WHAT THE TASK REQUIRES –
Go through the listing and copy each line with the string "مجلد".

RECORDS TO USE –
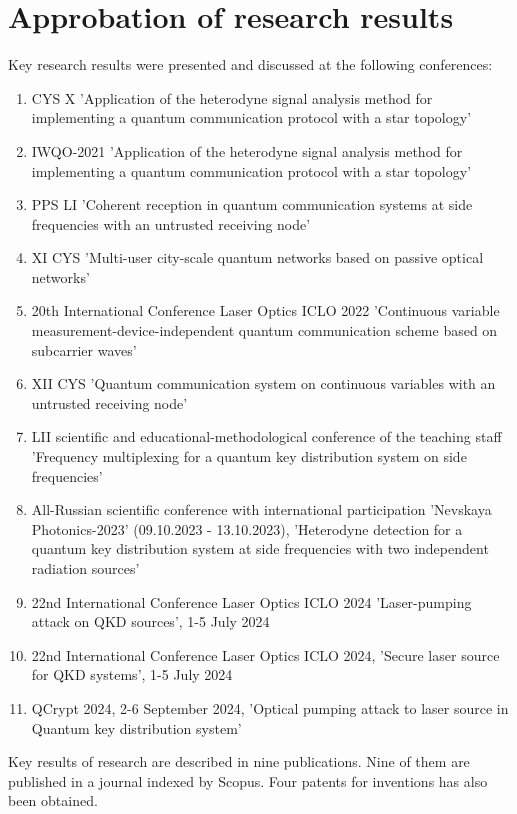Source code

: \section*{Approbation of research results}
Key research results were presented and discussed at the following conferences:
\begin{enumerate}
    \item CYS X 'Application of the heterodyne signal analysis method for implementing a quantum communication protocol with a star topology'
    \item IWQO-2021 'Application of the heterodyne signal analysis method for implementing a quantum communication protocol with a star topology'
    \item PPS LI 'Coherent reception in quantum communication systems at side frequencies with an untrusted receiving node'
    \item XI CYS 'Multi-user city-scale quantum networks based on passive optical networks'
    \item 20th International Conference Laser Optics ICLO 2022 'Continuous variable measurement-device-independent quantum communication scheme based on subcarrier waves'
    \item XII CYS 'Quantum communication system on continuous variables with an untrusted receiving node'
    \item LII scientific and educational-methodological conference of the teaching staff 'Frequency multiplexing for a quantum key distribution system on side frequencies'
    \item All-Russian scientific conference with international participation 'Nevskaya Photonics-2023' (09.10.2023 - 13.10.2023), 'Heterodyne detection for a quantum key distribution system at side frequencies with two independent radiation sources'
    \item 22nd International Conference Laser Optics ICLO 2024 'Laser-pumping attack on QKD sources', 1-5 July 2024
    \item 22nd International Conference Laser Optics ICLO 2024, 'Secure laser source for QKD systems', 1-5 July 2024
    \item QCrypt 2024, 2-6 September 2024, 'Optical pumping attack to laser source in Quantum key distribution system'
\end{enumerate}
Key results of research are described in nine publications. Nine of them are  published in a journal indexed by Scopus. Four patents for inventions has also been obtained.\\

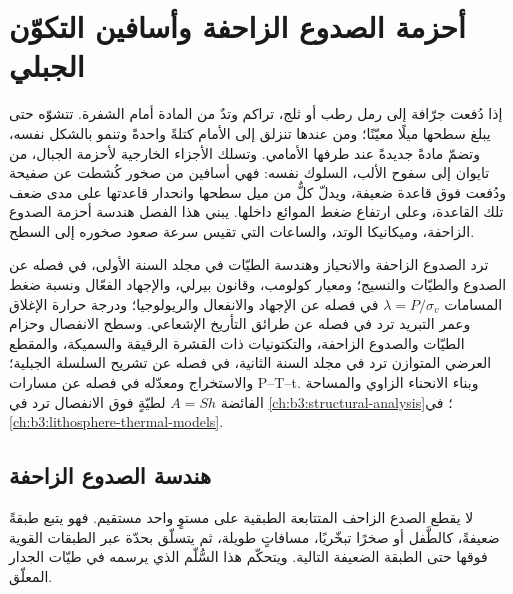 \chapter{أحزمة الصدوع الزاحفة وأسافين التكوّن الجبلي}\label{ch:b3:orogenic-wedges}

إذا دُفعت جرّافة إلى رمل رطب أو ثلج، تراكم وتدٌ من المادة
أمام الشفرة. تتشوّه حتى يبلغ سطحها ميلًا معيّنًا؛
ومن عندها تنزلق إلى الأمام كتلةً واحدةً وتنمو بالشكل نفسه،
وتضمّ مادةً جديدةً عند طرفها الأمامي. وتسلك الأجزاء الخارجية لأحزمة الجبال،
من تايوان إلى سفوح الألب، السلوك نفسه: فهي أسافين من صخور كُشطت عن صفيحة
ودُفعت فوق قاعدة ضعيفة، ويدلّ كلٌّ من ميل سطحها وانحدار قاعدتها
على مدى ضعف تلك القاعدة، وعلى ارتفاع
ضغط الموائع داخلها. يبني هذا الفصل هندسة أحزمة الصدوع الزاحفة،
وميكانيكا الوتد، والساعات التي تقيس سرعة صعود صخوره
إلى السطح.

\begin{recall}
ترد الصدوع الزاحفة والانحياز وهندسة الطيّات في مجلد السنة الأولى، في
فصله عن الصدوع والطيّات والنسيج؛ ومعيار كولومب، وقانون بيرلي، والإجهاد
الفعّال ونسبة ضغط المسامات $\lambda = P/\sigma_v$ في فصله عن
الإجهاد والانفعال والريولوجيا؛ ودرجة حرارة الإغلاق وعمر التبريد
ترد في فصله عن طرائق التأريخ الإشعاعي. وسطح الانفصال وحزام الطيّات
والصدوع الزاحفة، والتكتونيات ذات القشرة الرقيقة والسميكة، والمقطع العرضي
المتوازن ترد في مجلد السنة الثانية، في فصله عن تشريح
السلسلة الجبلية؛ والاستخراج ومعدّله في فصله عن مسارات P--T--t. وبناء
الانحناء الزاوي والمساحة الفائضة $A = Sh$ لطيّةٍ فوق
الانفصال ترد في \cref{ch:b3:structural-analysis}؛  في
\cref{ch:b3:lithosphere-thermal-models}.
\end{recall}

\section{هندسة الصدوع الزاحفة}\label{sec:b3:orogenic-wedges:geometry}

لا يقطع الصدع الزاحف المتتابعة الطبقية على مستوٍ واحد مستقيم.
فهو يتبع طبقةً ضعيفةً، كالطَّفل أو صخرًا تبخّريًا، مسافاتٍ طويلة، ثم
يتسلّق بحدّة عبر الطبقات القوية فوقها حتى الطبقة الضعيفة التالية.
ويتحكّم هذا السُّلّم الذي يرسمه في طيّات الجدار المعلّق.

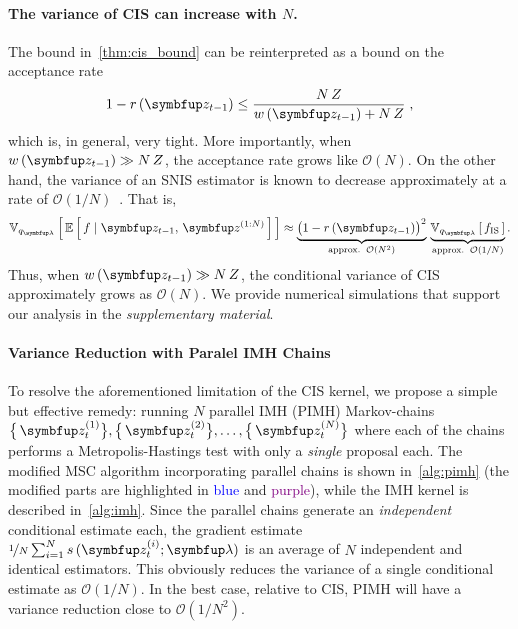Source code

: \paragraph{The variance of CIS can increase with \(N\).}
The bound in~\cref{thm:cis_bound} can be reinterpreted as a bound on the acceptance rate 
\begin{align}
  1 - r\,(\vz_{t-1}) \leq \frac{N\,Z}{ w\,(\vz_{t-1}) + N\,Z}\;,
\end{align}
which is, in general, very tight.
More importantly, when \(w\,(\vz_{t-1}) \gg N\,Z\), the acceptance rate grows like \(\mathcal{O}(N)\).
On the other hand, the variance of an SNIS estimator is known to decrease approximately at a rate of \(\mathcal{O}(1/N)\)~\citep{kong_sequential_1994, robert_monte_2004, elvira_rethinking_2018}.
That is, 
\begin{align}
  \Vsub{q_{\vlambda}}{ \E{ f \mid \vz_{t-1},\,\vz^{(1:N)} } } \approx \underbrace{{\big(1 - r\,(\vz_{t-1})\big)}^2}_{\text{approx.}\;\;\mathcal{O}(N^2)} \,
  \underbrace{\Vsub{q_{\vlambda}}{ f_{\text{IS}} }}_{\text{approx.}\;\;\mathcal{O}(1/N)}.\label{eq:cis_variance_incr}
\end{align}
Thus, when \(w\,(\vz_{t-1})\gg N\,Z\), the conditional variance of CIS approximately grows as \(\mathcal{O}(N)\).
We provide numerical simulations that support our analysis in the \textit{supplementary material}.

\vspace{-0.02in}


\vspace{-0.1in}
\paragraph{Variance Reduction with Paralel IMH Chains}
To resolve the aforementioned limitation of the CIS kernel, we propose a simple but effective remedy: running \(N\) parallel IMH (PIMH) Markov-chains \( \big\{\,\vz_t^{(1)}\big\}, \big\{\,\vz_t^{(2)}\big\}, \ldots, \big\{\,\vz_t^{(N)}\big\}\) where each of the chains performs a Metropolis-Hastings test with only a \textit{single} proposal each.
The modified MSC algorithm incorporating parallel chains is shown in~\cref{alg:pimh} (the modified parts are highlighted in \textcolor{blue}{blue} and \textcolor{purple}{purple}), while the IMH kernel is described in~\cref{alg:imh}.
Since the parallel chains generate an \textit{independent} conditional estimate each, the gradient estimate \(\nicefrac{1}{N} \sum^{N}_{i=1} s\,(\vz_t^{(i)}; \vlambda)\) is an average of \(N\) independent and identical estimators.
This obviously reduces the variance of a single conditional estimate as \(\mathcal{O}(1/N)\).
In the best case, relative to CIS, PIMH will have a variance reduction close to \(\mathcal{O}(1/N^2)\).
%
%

RESPONSE BOX –
ترد الصدوع الزاحفة والانحياز وهندسة الطيّات في مجلد السنة الأولى، في
المتوازن ترد في مجلد السنة الثانية، في فصله عن تشريح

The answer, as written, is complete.